Why Won’t Your Hosting Provider Sign a HIPAA BAA?

More and more healthcare organizations are turning to outside contractors for assistance in managing the enormous amounts of Protected Health Information (PHI) produced by healthcare operations. Concerns about the security and privacy of sensitive patient data are rising as recent hacks and data breaches have reached frightening dimensions.

Strong BAAs should be implemented to guarantee security, privacy, and compliance to combat this threat. Any third-party service provider who has access to PHI must sign a BAA with a covered entity to comply with HIPAA regulations.

What is the HIPAA BAA?

A HIPAA Business Associate Agreement (BAA) is a contract that HIPAA-covered businesses and their business partners or subcontractors enter into and specifies the kinds of PHI given to the business partner and the permissible uses and disclosures of PHI by the business partner.

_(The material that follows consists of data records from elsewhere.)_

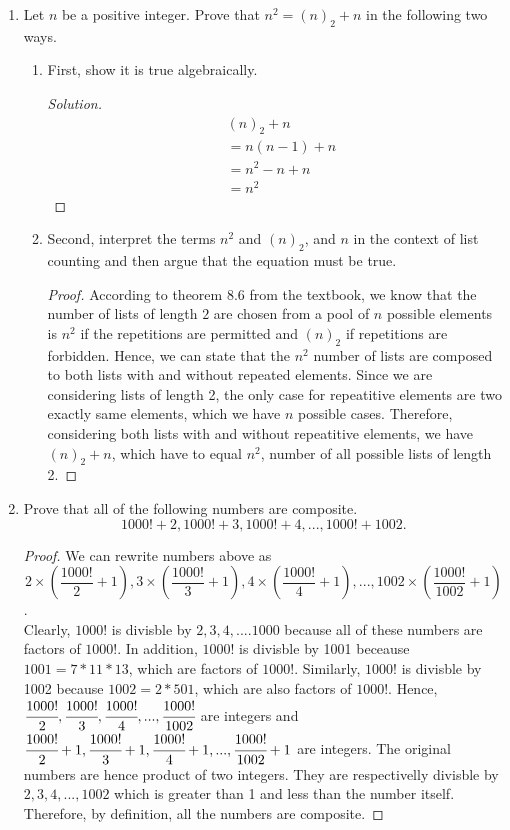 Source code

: \documentclass[12pt]{article}
\renewcommand\qedsymbol{$\blacksquare$}
\newenvironment{solution}
{\begin{proof}[Solution]\renewcommand\qedsymbol{$\square$}}
	{\end{proof}}
\begin{document}
	\begin{enumerate}
		    \item 
		Let $n$ be a positive integer. Prove that $n^2 = (n)_2 + n$ in the following two ways.
		
		\begin{enumerate}[label=(\alph*)]
			\item 
			First, show it is true algebraically.
			\begin{solution}
			\begin{align*}
			    &(n)_2 + n\\
				&= n(n-1) + n\\
				&= n^2 - n + n\\
				&= n^2
			\end{align*}
		\end{solution}
		
			\item
			Second, interpret the terms $n^2$ and $(n)_2$, and $n$ in the context of list counting and then argue that the equation must be true.
			\begin{proof}
					According to theorem 8.6 from the textbook, we know that the number of lists of length $2$ are chosen from a pool of $n$ possible elements is $n^2$ if the repetitions are permitted and $(n)_2$ if repetitions are forbidden.
					Hence, we can state that the $n^2$ number of lists are composed to both lists with and without repeated elements. Since we are considering lists of length 2, the only case for repeatitive elements are two exactly same elements, which we have $n$ possible cases. Therefore, considering both lists with and without repeatitive elements, we have $(n)_2 + n$, which have to equal $n^2$, number of all possible lists of length 2. 
			\end{proof}
		
			
		\end{enumerate}
		
		\item
		Prove that all of the following numbers are composite.
		\[1000! + 2,  1000! + 3,  1000! + 4, . . . ,  1000! + 1002.\]
		\begin{proof}
		We can rewrite numbers above as \[2 \times (\frac{1000!}{2} + 1), 3\times (\frac{1000!}{3} + 1),4 \times(\frac{1000!}{4} + 1),..., 1002 \times (\frac{1000!}{1002} + 1) \]. \\Clearly, $1000!$ is divisble by $2,3,4,....1000$ because all of these numbers are factors of $1000!$. In addition, $1000!$ is divisble by 1001 beceause $1001=7*11*13$, which are factors of $1000!$. Similarly, $1000!$ is divisble by 1002 because $1002=2*501$, which are also factors of $1000!$. Hence, $\cfrac{1000!}{2} ,\cfrac{1000!}{3} ,\cfrac{1000!}{4},...,\cfrac{1000!}{1002} $ are integers and $\cfrac{1000!}{2} +1 ,\cfrac{1000!}{3} +1 ,\cfrac{1000!}{4} +1 ,...,\cfrac{1000!}{1002} +1$ are integers. The original numbers are hence product of two integers. They are respectivelly divisble by $2,3,4,...,1002$ which is greater than 1 and less than the number itself. Therefore, by definition, all the numbers are composite.
	\end{proof}
		

\end{enumerate}
\end{document}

Only when a third-party service provider needs access to PHI to perform a service for the covered entity is that third-party service provider deemed a HIPAA business partner. Cloud storage companies, email encryption services, web hosting services, billing services, IT contractors, attorneys, and accountants are a few examples of prospective business partners.

It is important to obtain the help of a lawyer, security officer, or HIPAA compliance solution to manage HIPAA BAAs because they are legally binding contracts. If you decide to utilize a HIPAA BAA template, be sure it's appropriate for your business and that you can modify it.

Both covered organizations and business associates will benefit from having a thorough and current BAA since they will be on the same page regarding how they must preserve, transfer, and handle PHI.

Need for a HIPAA Compliant Hosting

That typically consists of a set of guidelines and resources for −

  • Protecting actual servers − All of the information in your hosting account or your website is kept on servers. To prevent actual theft, these must be guarded.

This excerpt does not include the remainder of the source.